Hukum sunat bagi perempuan memang masih mengundang perdebatan terutama di kalangan ulama dalam agama Islam. Fenomena sunat bagi perempuan bukan merupakan hal baru dimana hal ini sudah lama ada di kelompok masyarakat tertentu dan menjadi tradisi. Pelaksanaan sunat perempuan berbeda pada setiap tempat. Sunat sendiri adalah kegiatan memotong sebagian dari organ intim ataupun kelamin. Hukum sunat pada perempuan adalah dengan membuang sebagian klitoris atau memotong bibir vagina pada perempuan.
Dalam bahasa Arab kegiatan sunat perempuan disebut sebagai khafadh atau khifadh yang memiliki arti memotong bagian ujung klitoris pada perempuan. Hukum sunat bagi perempuan sendiri berarti menurunkan kepekaan atau fungsi kelamin pada perempuan. Hal ini bertujuan agar libido atau kekuatan seksual pada perempuan, khususnya saat remaja bisa terkendali.

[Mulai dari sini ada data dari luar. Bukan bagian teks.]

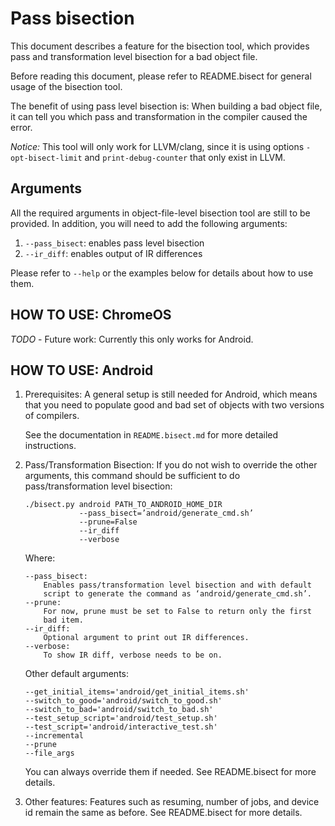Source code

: # Pass bisection

This document describes a feature for the bisection tool, which provides
pass and transformation level bisection for a bad object file.

Before reading this document, please refer to README.bisect for general usage
of the bisection tool.

The benefit of using pass level bisection is:
When building a bad object file, it can tell you which pass and transformation
in the compiler caused the error.

*Notice:* This tool will only work for LLVM/clang, since it is using options
`-opt-bisect-limit` and `print-debug-counter` that only exist in LLVM.

## Arguments

All the required arguments in object-file-level bisection tool are still
to be provided. In addition, you will need to add the following arguments:

1. `--pass_bisect`: enables pass level bisection
2. `--ir_diff`: enables output of IR differences

Please refer to `--help` or the examples below for details about how to use
them.

## HOW TO USE: ChromeOS

*TODO* - Future work: Currently this only works for Android.

## HOW TO USE: Android

1.  Prerequisites: A general setup is still needed for Android, which means that
    you need to populate good and bad set of objects with two versions of
    compilers.

    See the documentation in `README.bisect.md` for more detailed instructions.

1.  Pass/Transformation Bisection: If you do not wish to override the other
    arguments, this command should be sufficient to do pass/transformation level
    bisection:

    ```
    ./bisect.py android PATH_TO_ANDROID_HOME_DIR
                --pass_bisect=’android/generate_cmd.sh’
                --prune=False
                --ir_diff
                --verbose
    ```

    Where:

    ```
    --pass_bisect:
        Enables pass/transformation level bisection and with default
        script to generate the command as ‘android/generate_cmd.sh’.
    --prune:
        For now, prune must be set to False to return only the first
        bad item.
    --ir_diff:
        Optional argument to print out IR differences.
    --verbose:
        To show IR diff, verbose needs to be on.
    ```

    Other default arguments:

    ```
    --get_initial_items='android/get_initial_items.sh'
    --switch_to_good='android/switch_to_good.sh'
    --switch_to_bad='android/switch_to_bad.sh'
    --test_setup_script='android/test_setup.sh'
    --test_script='android/interactive_test.sh'
    --incremental
    --prune
    --file_args
    ```

    You can always override them if needed. See README.bisect for more
    details.

1.  Other features: Features such as resuming, number of jobs, and device id
    remain the same as before. See README.bisect for more details.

Sunat perempuan di Indonesia
Khitan atau sunat dalam tradisi masyarakat Indonesia, khususnya yang beragama Islam berarti amalan atau praktik agama dan juga tradisi budaya yang sudah sejak lama serta turun-temurun dalam masyarakat. Kegiatan sunat tidak hanya untuk laki-laki namun, menurut beberapa tradisi adat, perempuan juga perlu menjalani kegiatan sunat. Kegiatan sunat sendiri menurut masyarakat Indonesia adalah sesuatu yang sakral dan mirip dengan tradisi pernikahan. Namun parade dan keberlangsungan perayaan setelah tindakan sunat umumnya hanya saat laki-laki yang menjalani bukan pada perempuan.

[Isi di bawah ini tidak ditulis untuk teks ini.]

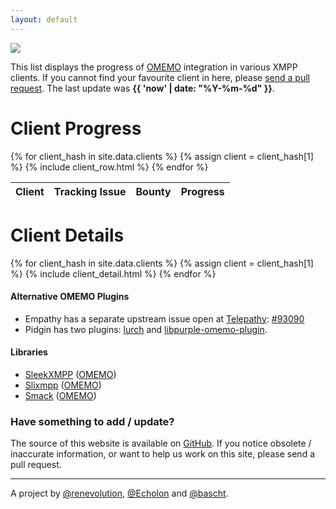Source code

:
 ```yaml
---
layout: default
---
```

<a href="https://omemo.top"><img src="./assets/images/omemo_logo.png"
id="omemo_logo" class="nobordernonation" /></a>

This list displays the progress of [OMEMO](https://conversations.im/omemo/)
integration in various XMPP clients. If you cannot find your favourite
client in here, please [send a pull request](#have-something-to-add--update).
The last update was **{{ 'now' | date: "%Y-%m-%d" }}**.

# Client Progress

<table id="clients">
  <thead>
    <tr>
      <th data-sort-default><strong>Client</strong></th>
      <th>Tracking Issue</th>
      <th>Bounty</th>
      <th id="progressHeader">Progress</th>
    </tr>
  </thead>

{% for client_hash in site.data.clients %}
{% assign client = client_hash[1] %}
{% include client_row.html %}
{% endfor %}
</table>

# Client Details
{% for client_hash in site.data.clients %}
{% assign client = client_hash[1] %}
{% include client_detail.html %}
{% endfor %}

#### Alternative OMEMO Plugins

* Empathy has a separate upstream issue open at [Telepathy](https://telepathy.freedesktop.org/): [#93090](https://bugs.freedesktop.org/show_bug.cgi?id=93090)<br/>
* Pidgin has two plugins: [lurch](https://github.com/gkdr/lurch) and [libpurple-omemo-plugin](https://github.com/manchito/libpurple-omemo-plugin).

#### Libraries

* [SleekXMPP](http://sleekxmpp.com) ([OMEMO](https://gitlab.com/ecartman/sleekxmpp-omemo-plugin))
* [Slixmpp](https://lab.louiz.org/poezio/slixmpp) ([OMEMO](https://lab.louiz.org/poezio/slixmpp-omemo))
* [Smack](https://github.com/igniterealtime/Smack) ([OMEMO](https://github.com/igniterealtime/Smack/tree/master/smack-omemo))

### Have something to add / update?

The source of this website is available on
[GitHub](https://github.com/bascht/omemo-top). If you notice obsolete
/ inaccurate information, or want to help us work on this site, please
send a pull request.

---

A project by [@renevolution](https://github.com/renevolution), [@Echolon](https://github.com/Echolon)
and [@bascht](https://github.com/bascht).

<script src="//cdnjs.cloudflare.com/ajax/libs/tablesort/5.0.0/tablesort.min.js"></script>
<script src="//cdnjs.cloudflare.com/ajax/libs/tablesort/5.0.0/src/sorts/tablesort.number.js"></script>
<script>
var table;
var tablesorter;
var sortCount = 0;
var nextSortHeader = document.getElementById('progressHeader');

document.addEventListener("DOMContentLoaded", function(event) {
  table = document.getElementById('clients');
    
  if (typeof(Tablesort) !== 'undefined') {
    tablesorter = new Tablesort(table);
  }
  
  /* Start initial sorting by "Status" */
  tablesorter.sortTable(nextSortHeader, !0);
  
  
});
</script>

Dr. Agus Hermanto, MHI, Dosen Fakultas Syariah UIN Raden Intan Lampung, mengatakan jika dalam Islam hukum sunat bagi perempuan adalah dengan mengiris sedikit saja alat kelami pada perempuan sampai keluar sedikit darah, tanpa perlu membuangnya apalagi sampai menyakiti perempuan. Sementara itu, Syaikh Sayyid Sabiq mendefinisikan hukum sunat bagi perempuan adalah dengan memotong bagian atau dari faraj atau dalam tradisi kuno masyarakat menyebutnya sebagai sunnah muqodimah.

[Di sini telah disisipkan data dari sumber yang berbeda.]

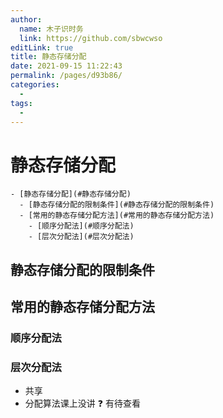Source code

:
 ```yaml
---
author: 
  name: 木子识时务
  link: https://github.com/sbwcwso
editLink: true
title: 静态存储分配
date: 2021-09-15 11:22:43
permalink: /pages/d93b86/
categories: 
  - 
tags: 
  - 
---
```


# 静态存储分配

```markmap
- [静态存储分配](#静态存储分配)
  - [静态存储分配的限制条件](#静态存储分配的限制条件)
  - [常用的静态存储分配方法](#常用的静态存储分配方法)
    - [顺序分配法](#顺序分配法)
    - [层次分配法](#层次分配法)
```

## 静态存储分配的限制条件

## 常用的静态存储分配方法

### 顺序分配法

### 层次分配法

* 共享
* 分配算法课上没讲 ❓ 有待查看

Sementara itu seolah peneliti Islam Husain Muhammad berpendapat, jika hukum sunat bagi perempuan sangat negatif. Hal ini karena akan menurunkan kualitas hidup perempuan dan bisa menimbulkan trauma psikologis.
Sunat perempuan, saat ini adalah dengan memotong bagian organ perempuan daerah erogen yang akan berpindah dari bagian muka ke bagian belakang liang vagina. Kondisi ini menyebabkan rangsangan dan sensitifitas pada vagina wanita menurun, dan bisa mengganggu hubungan atau aktivitas seksual pada masa yang akan datang.
Dari berbagai pandangan ulama dan juga peneliti dapat menimbulkan sebuah kesimpulan terkait hukum sunat bagi perempuan. Mereka berpendapat jika syarat utama dalam sunat perempuan adalah dengan mengiris sedikit alat kelamin atau vagina perempuan. Tindakan medis ini jangan sampai melukai, membuat berdarah dan tidak perlu membuang bagian vagina pada perempuan.
Menurut WHO
Melansir Healthline (2021) World Health Organization, atau WHO menyebut jika sunat perempuan adalah:
- Menghilangkan bagian pada permukaan klitoris secara sedikit tanpa perlu mengangkat sebagian atau seluruhnya.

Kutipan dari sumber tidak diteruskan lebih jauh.